This Newly Discovered Exoplanet Is Denser Than Lead

Astronomers recently discovered a strange exoplanet. It's the same size as Jupiter, but with 13 times the mass. That makes it one of the most weighty planets ever discovered, with a density greater than that of lead.

In a paper in the journal Astronomy & Astrophysics, authors describe their discovery of planet TOI-4603b using NASA's Transiting Exoplanet Survey Satellite, or TESS. They looked at data from TESS and added data from other instruments at the Palomar Observatories in California.

By looking at how the light from the planet's host star dipped in brightness when the planet passed in front of it, called the transit method, they were able to determine the planet's size. Then by looking at how the light from the star was shifted due to the Doppler effect, they were able to work out the planet's mass.

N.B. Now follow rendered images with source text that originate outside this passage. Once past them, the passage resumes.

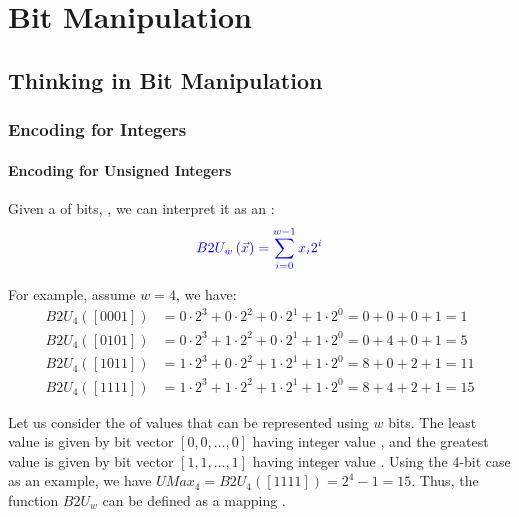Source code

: \chapter{Bit Manipulation}\label{ch:bit_manipulation}
\section{Thinking in Bit Manipulation}
\subsection{Encoding for Integers}
\subsubsection{Encoding for Unsigned Integers}
Given a {\color{blue}{bit vector}} of {\color{blue}{$w$}} bits, {}, we can interpret it as an {\color{blue}{unsigned integer}}:
\begin{equation}
{\color{blue}{B2U_w\left(\vec{x}\right) = \sum_{i=0}^{w-1}x_i2^i}}
\end{equation}

For example, assume $w = 4$, we have:
\begin{align*}
B2U_4([0001]) &= 0 \cdot 2^3 + 0 \cdot 2^2 + 0 \cdot 2^1 + 1 \cdot 2^0 = 0 + 0 + 0 + 1 = 1 \\
B2U_4([0101]) &= 0 \cdot 2^3 + 1 \cdot 2^2 + 0 \cdot 2^1 + 1 \cdot 2^0 = 0 + 4 + 0 + 1 = 5 \\
B2U_4([1011]) &= 1 \cdot 2^3 + 0 \cdot 2^2 + 1 \cdot 2^1 + 1 \cdot 2^0 = 8 + 0 + 2 + 1 = 11 \\
B2U_4([1111]) &= 1 \cdot 2^3 + 1 \cdot 2^2 + 1 \cdot 2^1 + 1 \cdot 2^0 = 8 + 4 + 2 + 1 = 15
\end{align*}\mbox{}

Let us consider the {\color{blue}{range}} of values that can be represented using $w$ bits. The least value is given by bit vector $\left[0, 0, \dots, 0\right]$ having integer value {\color{blue}{$UMin_w = 0$}}, and the greatest value is given by bit vector $\left[1, 1, \dots, 1\right]$ having integer value {}. Using the $4$-bit case as an example, we have $UMax_4 = B2U_4([1111]) = 2^4 - 1= 15$. Thus, the function $B2U_w$ can be deﬁned as a mapping {}.\\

By combining these different pieces of data about the planet, researchers were able to see it was incredibly dense. "It is one of the most massive and densest transiting giant planets known to date," the authors write in the paper.

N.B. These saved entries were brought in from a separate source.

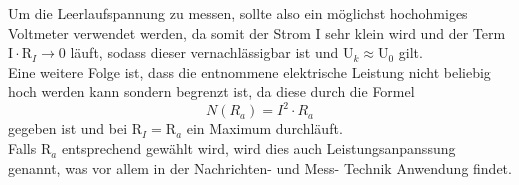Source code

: \noindent Um die Leerlaufspannung zu messen, sollte also ein möglichst hochohmiges Voltmeter
verwendet werden, da somit der Strom I sehr klein wird und der Term
$ \text{I}\cdot \text{R}_I \to 0 $ läuft, sodass dieser vernachlässigbar ist und
$ \text{U}_k \approx \text{U}_0 $ gilt. \\
\noindent Eine weitere Folge ist, dass die entnommene elektrische Leistung nicht
beliebig hoch werden kann sondern begrenzt ist, da diese durch die Formel
\begin{equation}
  N(R_a) = I^2 \cdot R_a
\end{equation}
gegeben ist und bei $\text{R}_I = \text{R}_a$ ein Maximum durchläuft. \\
\noindent Falls $\text{R}_a$ entsprechend gewählt wird, wird dies auch
Leistungsanpanssung genannt, was vor allem in der Nachrichten- und Mess-
Technik Anwendung findet.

The exoplanet is located 730 light-years away, orbiting around a star called TOI-4603. And this planet orbits very close to its star, with a year there lasting just 7 days. The authors suggest that the planet might have formed further out from its star but migrated closer over time, because it has an oval-shaped orbit. Studying the orbit and the other bodies in the system could help us learn about how such a dense planet formed.

What counts as a planet?

The discovery of such a massive exoplanet is particularly interesting because it helps define what the upper bounds of a planet can be in terms of size and mass. There is a type of object called a brown dwarf, which is halfway between a planet and a star. The defining feature of a star is that it undergoes nuclear fusion in its core, which produces light and heat and is what makes it glow brightly. Brown dwarfs don't have enough mass to create fusion of hydrogen into helium in their cores, so they aren't really like stars.

However, brown dwarfs can sometimes fuse other elements like deuterium or lithium, so they aren't really like planets either. They are sometimes referred to as failed stars or as substellar objects to reflect this ambiguity, and they typically have a mass of between 13 and 80 times the mass of Jupiter.

This newly discovered planet is right on the border of being a brown dwarf. It has a mass of 12.89 times that of Jupiter, so it's about as massive as possible for a planet to be before being considered a brown dwarf. Astronomers are still debating where exactly the cutoff line between a brown dwarf and a planet should be, so looking at planets like TOI-4603b can help them decide how to classify these two different types of objects.